Consistent with results from wheel-running experiments, PACAP-deficient mice showed robust phase delays (131.5 ± 11.2 min, n = 5) in response to glutamate stimulation at CT 14. These delays were significantly different from untreated slices (p < 0.001 for each, t-test) but not significantly different from shifts seen in SCN, from wild-type mice, treated with glutamate at CT14 (p > 0.2, n.s., t-test). In contrast to the shifts seen in early night, and consistent with behavioral results, SCN from PACAP-null mice failed to show the robust phase advance response to application of glutamate at CT22 seen in slices from wild-type mice. Thus, PACAP-deficient mouse slices showed phase delays in response to glutamate at CT14 (75.5 ± 23.8 min, p < 0.001), but not phase advances in response to glutamate at CT22 (Figure 3). These shifts replicate alterations in light-responsiveness in intact, behaving mice, supporting the use of the brain-slice preparation to study further the mechanisms of PACAP-glutamate co-transmission in phase modulation of SCN rhythmicity.
Exogenous PACAP Rescues Late Night Phase Advancing Activity in PACAP-Null Mice
The results described above strongly suggest that PACAP plays an integral role in phase advances in response to light and glutamate during late night phase advance, but not early night phase delay. This is largely consistent with results seen in PAC1-R null mice (Hannibal et al., 2001a), but is not the same as results seen in other PACAP-null mouse models which demonstrate a diminished phase delay in early night (Kawaguchi et al., 2003; Colwell et al., 2004). One of the potential confounds of any genetically ablated animal model is the potential for wide-ranging, non-specific alterations as a result of a genetic lesion present during the entire course of development. An alternate explanation for altered shifting might suggest that such non-specific developmental disruptions result in altered shifting in the absence of a critical role for PACAP during the normal course of phase resetting. Fortunately, the PACAP-null mouse model holds the capacity to test such a hypothesis. Because exogenous PACAP may be replaced in the brain-slice preparation, the potential for PACAP to restore normal responses to glutamate may be directly tested.

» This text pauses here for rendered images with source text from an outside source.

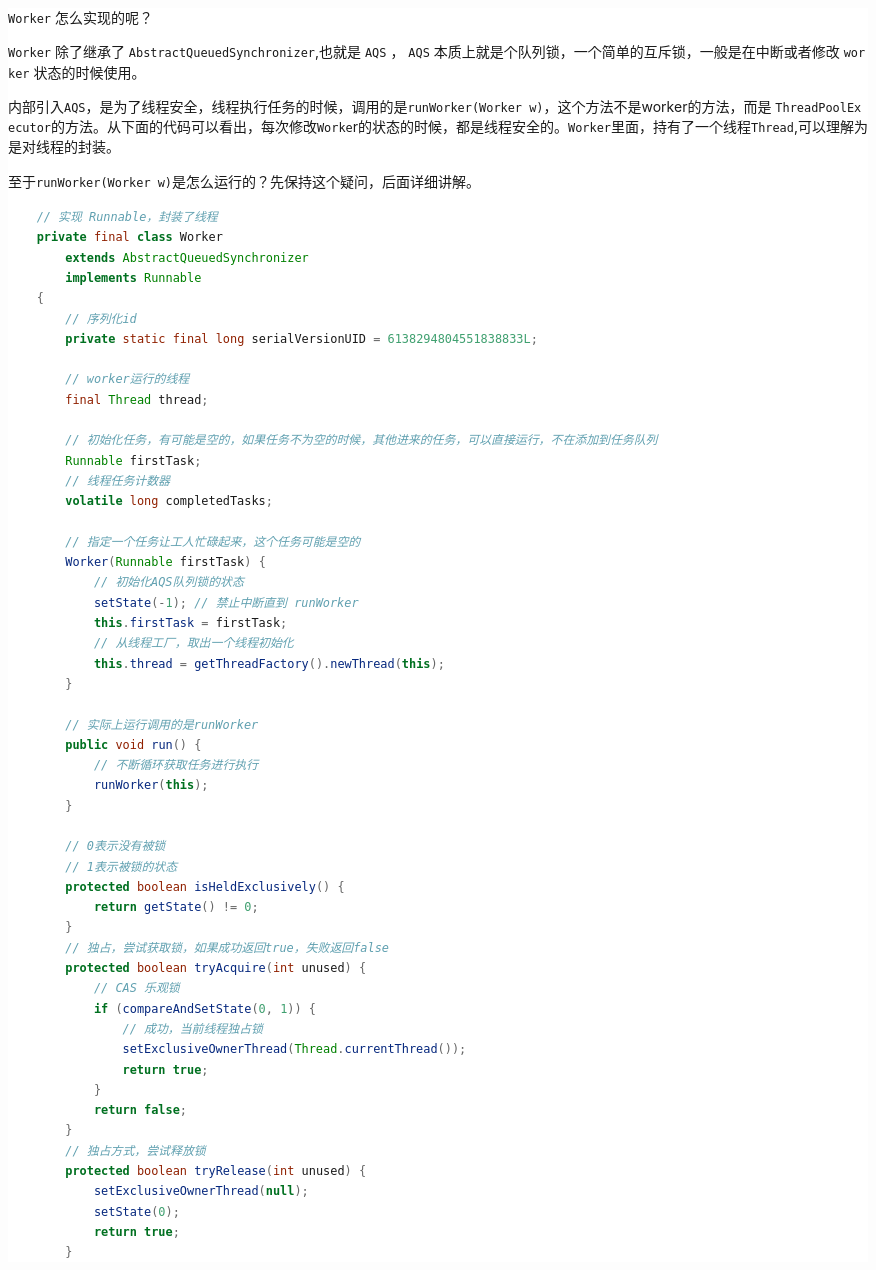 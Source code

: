 

`Worker` 怎么实现的呢？

`Worker` 除了继承了 `AbstractQueuedSynchronizer`,也就是 `AQS` ， `AQS` 本质上就是个队列锁，一个简单的互斥锁，一般是在中断或者修改 `worker` 状态的时候使用。

内部引入`AQS`，是为了线程安全，线程执行任务的时候，调用的是`runWorker(Worker w)`，这个方法不是worker的方法，而是 `ThreadPoolExecutor`的方法。从下面的代码可以看出，每次修改`Worke`r的状态的时候，都是线程安全的。`Worker`里面，持有了一个线程`Thread`,可以理解为是对线程的封装。



至于`runWorker(Worker w)`是怎么运行的？先保持这个疑问，后面详细讲解。

```java
    // 实现 Runnable，封装了线程
    private final class Worker
        extends AbstractQueuedSynchronizer
        implements Runnable
    {
        // 序列化id
        private static final long serialVersionUID = 6138294804551838833L;

        // worker运行的线程
        final Thread thread;
        
        // 初始化任务，有可能是空的，如果任务不为空的时候，其他进来的任务，可以直接运行，不在添加到任务队列
        Runnable firstTask;
        // 线程任务计数器
        volatile long completedTasks;

        // 指定一个任务让工人忙碌起来，这个任务可能是空的
        Worker(Runnable firstTask) {
          	// 初始化AQS队列锁的状态
            setState(-1); // 禁止中断直到 runWorker
            this.firstTask = firstTask;
            // 从线程工厂，取出一个线程初始化
            this.thread = getThreadFactory().newThread(this);
        }

        // 实际上运行调用的是runWorker
        public void run() {
          	// 不断循环获取任务进行执行
            runWorker(this);
        }

        // 0表示没有被锁
        // 1表示被锁的状态
        protected boolean isHeldExclusively() {
            return getState() != 0;
        }
        // 独占，尝试获取锁，如果成功返回true，失败返回false
        protected boolean tryAcquire(int unused) {
            // CAS 乐观锁
            if (compareAndSetState(0, 1)) {
                // 成功，当前线程独占锁
                setExclusiveOwnerThread(Thread.currentThread());
                return true;
            }
            return false;
        }
        // 独占方式，尝试释放锁
        protected boolean tryRelease(int unused) {
            setExclusiveOwnerThread(null);
            setState(0);
            return true;
        }
```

A 1 μl drop of 10 nM PACAP does not shift either wild-type or PACAP-null SCN slices when applied alone at CT 22. Peak times were not distinguishable from untreated slices (p > 0.2, not significant, Figure 3E). It has already been seen that 10 mM glutamate induces phase delays in PACAP-null mice. However, 10 nM PACAP, applied with 10 mM glutamate at CT 22, restored phase advances in PACAP-null mice that were significantly different than both untreated slices and slices treated only with PACAP, but not statistically different than those seen in wild-type mice (shift = 153.9 ± 21.1 min, p > 0.2, Figure 3).
Data accrued for individual experiments shown in Figure 3 are summarized in Figure 3J, where the overall early and late-night phase shifts induced by glutamate in wild-type and PACAP-null mice, and the effects of PACAP in rescuing defects in each case, are depicted graphically.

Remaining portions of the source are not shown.